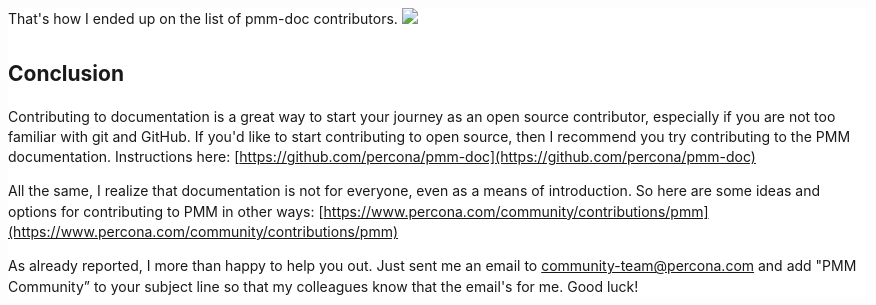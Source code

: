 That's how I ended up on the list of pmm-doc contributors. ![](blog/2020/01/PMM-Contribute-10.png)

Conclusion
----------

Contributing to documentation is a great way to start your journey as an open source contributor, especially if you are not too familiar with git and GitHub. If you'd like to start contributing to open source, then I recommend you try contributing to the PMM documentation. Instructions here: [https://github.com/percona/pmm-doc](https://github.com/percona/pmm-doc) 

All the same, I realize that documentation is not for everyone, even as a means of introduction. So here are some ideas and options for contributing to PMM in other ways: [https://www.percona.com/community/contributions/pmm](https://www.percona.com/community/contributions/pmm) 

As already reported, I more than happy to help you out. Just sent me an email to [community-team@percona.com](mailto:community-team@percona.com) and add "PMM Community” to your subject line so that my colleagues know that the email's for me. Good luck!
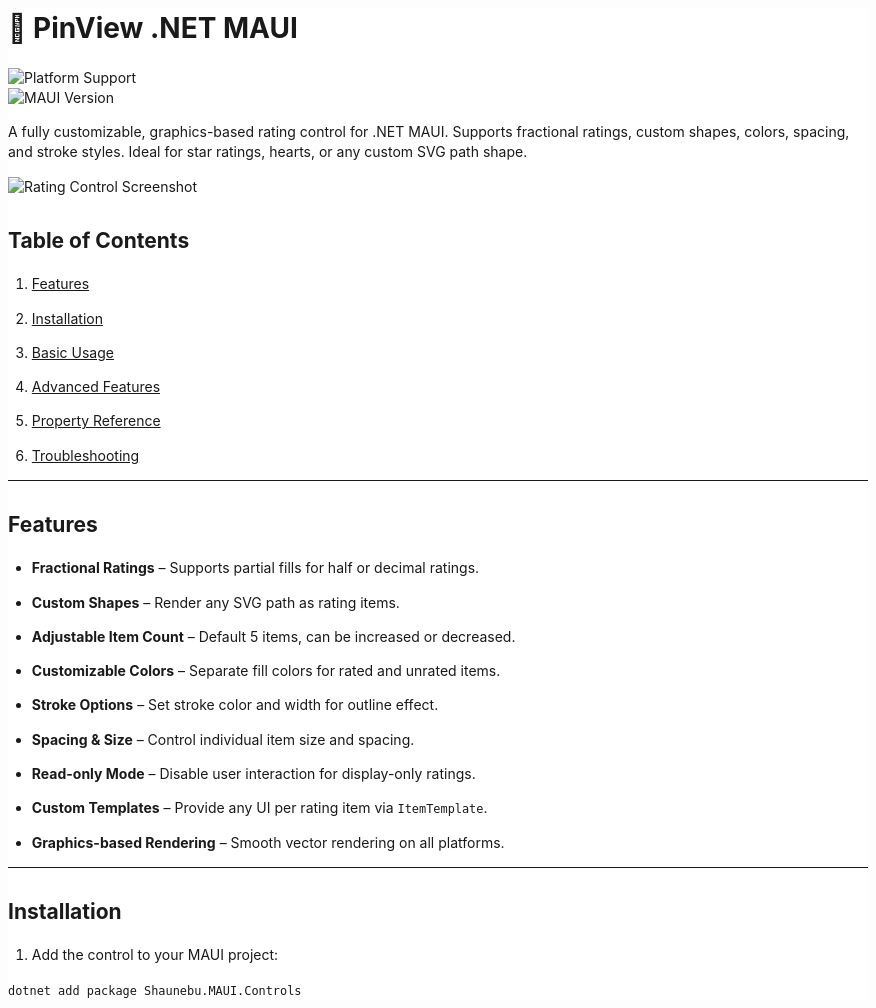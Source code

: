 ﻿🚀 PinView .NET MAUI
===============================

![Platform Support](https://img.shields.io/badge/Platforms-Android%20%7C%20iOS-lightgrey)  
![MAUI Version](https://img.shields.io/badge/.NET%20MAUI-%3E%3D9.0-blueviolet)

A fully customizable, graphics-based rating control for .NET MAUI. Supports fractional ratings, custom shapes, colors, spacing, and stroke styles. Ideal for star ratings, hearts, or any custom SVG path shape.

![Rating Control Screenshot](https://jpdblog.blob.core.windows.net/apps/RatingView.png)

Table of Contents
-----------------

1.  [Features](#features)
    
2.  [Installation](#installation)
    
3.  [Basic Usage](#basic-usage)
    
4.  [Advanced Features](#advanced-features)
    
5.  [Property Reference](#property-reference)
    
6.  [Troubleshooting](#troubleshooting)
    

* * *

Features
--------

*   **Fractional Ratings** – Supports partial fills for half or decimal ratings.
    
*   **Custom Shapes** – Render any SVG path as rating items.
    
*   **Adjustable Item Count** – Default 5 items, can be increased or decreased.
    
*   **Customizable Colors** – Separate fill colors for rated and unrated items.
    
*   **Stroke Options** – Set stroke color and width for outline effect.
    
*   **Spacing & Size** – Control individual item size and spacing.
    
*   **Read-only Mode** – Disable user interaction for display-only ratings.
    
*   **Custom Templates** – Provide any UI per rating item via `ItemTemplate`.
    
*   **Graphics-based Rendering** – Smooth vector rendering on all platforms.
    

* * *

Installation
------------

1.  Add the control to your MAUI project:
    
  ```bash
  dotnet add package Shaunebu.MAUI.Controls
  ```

**WHAT THIS TASK INVOLVES:** The answer must be the line containing "on all platforms." and every line after it to the end of the data, each set down exactly.

**TASK RESULT:**
*   **Graphics-based Rendering** – Smooth vector rendering on all platforms.
    

* * *

Installation
------------

1.  Add the control to your MAUI project:
    
  ```bash
  dotnet add package Shaunebu.MAUI.Controls
  ```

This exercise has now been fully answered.